Unicast packets stop being transmitted to a particular station, under load, when WPA2 is enabled

Avery Pennarun apenwarr at gmail.com
Sun May 11 18:57:54 PDT 2014


Version: 3.15-rc1 and ath10k-stable-3.11-8 (both via backports to kernel 3.2.26)
Firmware: 10.1.467.2-1

Steps:
- Configure ath10k as AP on channel 149, width 80 MHz, WPA2 encryption
- Connect my 2009 macbook
- Start a ping of 8.8.8.8 in the background from my macbook
- Generate some traffic.  The trigger varies, but running uTorrent or
quickly opening a lot of background tabs in Chrome usually seems to
set it off within a couple of minutes.  iperf and isoping don't seem
to cause any trouble.

Expected:
- ping keeps pinging

Actual:
- tcpdump on the ath10k host shows ICMP requests coming in, and
responses going out.
- tcpdump on the macbook shows ICMP requests going out, but no
responses coming back.
- tcpdump -I (radiotap mode) on the macbook is a little hard to
understand since it's encrypted, but it shows some packets coming out
of the ath10k (broadcasts, I think) but no unicast packets to the
macbook.
- tcpdump on the macbook *does* show broadcast packets arriving.  For
example, ARP requests and "ping -b 192.168.1.255" (my local subnet IP
address) get through.
- Disconnecting and then reconnecting the wifi on my macbook fixes the
problem until it next triggers.
- Other STAs connected to the AP are not affected when the one STA
isn't able to communicate (although each one has the potential to
trigger the problem)

Disabling encryption makes the problem go away permanently.

This is pretty quick for me to reproduce, but unfortunately I don't
have any steps to trigger it instantly, nor any command line tools
that seem to make it happen.  (For example I tried multiple parallel
'curl' processes in a loop, and no lock.)

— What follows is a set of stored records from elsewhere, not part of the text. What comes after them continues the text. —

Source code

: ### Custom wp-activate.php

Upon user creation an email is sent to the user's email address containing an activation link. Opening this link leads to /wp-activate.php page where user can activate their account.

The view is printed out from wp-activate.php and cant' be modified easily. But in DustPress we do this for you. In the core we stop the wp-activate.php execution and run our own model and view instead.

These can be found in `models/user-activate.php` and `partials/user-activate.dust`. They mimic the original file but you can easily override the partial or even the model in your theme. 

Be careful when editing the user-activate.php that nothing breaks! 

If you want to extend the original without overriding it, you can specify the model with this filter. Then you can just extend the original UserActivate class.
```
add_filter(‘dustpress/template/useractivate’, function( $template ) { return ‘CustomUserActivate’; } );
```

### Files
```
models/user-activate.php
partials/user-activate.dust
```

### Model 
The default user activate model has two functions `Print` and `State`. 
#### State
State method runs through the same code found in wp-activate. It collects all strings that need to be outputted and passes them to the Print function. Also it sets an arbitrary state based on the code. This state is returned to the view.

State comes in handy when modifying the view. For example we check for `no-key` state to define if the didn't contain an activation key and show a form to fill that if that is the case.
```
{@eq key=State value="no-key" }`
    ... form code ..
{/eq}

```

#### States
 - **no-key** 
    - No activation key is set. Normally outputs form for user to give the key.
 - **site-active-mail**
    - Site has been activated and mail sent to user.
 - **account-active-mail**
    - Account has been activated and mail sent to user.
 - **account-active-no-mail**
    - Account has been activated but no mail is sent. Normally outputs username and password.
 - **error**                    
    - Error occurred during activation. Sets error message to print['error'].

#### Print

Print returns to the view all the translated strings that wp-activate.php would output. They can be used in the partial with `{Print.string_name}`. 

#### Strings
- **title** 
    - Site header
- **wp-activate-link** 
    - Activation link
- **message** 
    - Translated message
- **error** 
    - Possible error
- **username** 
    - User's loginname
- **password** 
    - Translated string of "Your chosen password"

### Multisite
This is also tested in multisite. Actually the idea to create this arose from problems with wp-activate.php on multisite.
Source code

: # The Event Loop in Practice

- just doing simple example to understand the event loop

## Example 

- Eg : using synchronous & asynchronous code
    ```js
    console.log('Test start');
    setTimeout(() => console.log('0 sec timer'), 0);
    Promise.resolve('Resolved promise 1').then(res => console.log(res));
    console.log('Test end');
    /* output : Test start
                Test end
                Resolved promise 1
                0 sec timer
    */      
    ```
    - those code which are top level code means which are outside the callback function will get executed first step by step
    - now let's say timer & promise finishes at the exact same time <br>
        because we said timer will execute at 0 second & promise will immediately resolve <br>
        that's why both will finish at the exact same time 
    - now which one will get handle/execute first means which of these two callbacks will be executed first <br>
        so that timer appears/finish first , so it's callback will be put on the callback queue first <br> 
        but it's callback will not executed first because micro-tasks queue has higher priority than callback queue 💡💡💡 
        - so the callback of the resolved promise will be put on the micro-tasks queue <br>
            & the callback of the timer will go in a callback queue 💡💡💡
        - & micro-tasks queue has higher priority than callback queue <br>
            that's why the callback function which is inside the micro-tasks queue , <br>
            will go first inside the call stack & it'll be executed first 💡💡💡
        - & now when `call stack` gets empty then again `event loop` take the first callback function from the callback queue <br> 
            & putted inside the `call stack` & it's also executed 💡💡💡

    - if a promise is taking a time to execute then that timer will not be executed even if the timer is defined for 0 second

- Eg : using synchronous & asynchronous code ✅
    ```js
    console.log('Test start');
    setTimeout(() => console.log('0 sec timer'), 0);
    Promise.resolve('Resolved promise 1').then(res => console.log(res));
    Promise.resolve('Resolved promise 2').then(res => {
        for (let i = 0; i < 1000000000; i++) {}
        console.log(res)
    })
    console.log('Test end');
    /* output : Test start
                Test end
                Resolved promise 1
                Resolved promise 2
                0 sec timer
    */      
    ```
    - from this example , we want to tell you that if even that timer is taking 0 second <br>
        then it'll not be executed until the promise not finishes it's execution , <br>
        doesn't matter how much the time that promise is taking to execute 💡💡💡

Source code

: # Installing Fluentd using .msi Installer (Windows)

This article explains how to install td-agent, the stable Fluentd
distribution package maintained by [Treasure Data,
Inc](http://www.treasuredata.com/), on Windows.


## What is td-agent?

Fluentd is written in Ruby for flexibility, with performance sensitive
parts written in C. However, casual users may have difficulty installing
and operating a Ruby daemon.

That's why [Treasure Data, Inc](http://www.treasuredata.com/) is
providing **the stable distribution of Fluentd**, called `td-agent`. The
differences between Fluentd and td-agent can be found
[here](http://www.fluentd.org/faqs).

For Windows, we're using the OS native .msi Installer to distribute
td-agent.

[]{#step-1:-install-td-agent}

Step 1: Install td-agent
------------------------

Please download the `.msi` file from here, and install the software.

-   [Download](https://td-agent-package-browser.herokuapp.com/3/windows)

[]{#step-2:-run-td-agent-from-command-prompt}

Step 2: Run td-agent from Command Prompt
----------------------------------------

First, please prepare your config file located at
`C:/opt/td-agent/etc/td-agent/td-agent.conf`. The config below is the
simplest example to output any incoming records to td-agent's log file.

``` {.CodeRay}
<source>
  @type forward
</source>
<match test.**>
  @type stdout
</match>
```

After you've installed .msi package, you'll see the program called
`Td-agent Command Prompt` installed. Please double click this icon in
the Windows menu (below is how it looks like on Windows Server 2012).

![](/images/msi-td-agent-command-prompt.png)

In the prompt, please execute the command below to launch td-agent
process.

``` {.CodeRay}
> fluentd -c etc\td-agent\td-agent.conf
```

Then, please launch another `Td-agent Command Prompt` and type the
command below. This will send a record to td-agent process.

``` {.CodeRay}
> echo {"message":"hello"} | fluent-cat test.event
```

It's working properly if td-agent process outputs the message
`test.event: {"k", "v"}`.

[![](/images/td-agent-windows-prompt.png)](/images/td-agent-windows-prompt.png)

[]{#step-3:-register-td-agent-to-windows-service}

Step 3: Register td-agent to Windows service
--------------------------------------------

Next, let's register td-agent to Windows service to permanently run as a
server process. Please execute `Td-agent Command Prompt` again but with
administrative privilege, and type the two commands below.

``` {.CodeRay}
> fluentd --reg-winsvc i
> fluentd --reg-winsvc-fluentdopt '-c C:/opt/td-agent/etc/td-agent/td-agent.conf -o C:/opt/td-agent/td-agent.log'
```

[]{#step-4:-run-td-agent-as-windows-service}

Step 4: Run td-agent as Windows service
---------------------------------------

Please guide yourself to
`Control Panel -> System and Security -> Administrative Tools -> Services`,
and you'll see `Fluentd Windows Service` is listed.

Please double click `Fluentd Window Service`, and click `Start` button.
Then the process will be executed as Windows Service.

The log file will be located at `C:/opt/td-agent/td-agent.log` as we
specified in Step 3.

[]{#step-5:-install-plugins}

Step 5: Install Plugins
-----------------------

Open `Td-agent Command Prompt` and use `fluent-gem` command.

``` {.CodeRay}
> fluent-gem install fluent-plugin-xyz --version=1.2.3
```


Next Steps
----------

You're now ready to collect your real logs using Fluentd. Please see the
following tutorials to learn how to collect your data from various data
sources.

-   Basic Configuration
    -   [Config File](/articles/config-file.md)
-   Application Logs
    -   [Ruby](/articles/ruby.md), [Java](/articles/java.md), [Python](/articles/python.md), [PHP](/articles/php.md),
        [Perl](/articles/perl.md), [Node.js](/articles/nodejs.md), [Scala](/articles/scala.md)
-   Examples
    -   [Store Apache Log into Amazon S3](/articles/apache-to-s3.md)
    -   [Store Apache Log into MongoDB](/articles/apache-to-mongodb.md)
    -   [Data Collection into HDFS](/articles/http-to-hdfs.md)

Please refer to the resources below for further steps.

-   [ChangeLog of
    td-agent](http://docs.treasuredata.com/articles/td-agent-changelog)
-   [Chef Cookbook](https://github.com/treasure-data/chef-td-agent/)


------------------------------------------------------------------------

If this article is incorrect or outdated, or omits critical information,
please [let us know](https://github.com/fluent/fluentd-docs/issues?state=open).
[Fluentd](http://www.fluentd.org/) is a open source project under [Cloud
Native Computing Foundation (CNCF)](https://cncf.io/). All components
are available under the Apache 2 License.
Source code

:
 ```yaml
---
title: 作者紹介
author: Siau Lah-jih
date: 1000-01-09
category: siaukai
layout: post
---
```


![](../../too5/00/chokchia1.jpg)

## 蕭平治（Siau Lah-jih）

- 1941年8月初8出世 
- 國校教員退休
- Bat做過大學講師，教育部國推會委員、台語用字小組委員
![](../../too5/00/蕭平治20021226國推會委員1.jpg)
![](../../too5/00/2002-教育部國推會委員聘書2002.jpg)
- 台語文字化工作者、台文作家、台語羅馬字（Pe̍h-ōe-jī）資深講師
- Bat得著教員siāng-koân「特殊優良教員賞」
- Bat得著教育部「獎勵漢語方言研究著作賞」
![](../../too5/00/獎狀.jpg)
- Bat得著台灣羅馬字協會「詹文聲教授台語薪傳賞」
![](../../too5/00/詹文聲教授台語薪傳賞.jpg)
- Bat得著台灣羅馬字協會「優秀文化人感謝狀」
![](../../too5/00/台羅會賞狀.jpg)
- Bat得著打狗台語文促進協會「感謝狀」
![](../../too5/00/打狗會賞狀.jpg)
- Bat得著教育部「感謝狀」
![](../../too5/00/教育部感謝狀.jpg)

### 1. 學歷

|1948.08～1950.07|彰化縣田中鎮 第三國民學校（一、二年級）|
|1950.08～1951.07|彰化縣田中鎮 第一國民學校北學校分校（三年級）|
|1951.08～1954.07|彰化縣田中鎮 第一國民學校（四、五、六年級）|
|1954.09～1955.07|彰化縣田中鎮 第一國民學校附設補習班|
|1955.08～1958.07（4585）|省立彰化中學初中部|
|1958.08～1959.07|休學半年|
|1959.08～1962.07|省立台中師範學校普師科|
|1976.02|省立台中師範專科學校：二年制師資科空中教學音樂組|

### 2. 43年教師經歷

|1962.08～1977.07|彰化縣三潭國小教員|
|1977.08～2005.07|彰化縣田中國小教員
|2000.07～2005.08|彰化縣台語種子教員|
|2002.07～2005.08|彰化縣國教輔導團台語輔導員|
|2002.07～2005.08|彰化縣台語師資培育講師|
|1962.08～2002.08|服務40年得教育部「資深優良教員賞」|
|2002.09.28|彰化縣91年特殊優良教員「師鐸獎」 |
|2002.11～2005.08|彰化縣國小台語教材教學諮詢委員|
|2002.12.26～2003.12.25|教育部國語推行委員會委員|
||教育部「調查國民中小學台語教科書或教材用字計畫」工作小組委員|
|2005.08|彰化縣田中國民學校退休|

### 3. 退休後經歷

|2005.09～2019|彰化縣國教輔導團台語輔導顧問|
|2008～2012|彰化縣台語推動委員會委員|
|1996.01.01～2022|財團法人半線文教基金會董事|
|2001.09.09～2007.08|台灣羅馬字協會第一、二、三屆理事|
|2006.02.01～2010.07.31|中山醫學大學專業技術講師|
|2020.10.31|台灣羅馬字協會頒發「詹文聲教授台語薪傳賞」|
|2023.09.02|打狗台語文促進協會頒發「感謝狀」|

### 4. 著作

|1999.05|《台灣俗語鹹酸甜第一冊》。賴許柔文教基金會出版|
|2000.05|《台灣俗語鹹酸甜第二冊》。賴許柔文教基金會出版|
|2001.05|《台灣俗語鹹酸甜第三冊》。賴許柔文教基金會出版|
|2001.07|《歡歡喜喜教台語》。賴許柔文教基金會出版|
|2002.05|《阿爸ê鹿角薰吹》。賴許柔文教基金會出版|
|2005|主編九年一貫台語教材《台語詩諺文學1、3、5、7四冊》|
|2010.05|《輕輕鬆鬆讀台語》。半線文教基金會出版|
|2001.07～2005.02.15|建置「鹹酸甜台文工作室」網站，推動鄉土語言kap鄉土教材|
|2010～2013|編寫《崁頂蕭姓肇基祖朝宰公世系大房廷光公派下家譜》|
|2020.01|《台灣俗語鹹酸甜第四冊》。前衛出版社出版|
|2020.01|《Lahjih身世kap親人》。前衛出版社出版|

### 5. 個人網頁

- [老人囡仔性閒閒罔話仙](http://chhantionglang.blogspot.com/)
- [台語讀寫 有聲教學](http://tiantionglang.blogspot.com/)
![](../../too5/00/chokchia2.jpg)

Nothing interesting appears in the dmesg or hostapd logs at the time
of the problem.

This sounds like it could be a problem with crypto session keys, but I
don't understand why it would only be wrong in a single direction.  I
also don't think my keys are rotating this quickly, so this shouldn't
be a key rotation problem (though I don't understand very well how
that works).

It might be my imagination, but it's possible that this triggers more
quickly if my macbook has been connected for a longer period of time
before generating the traffic burst.

Anything I can check to help narrow this down?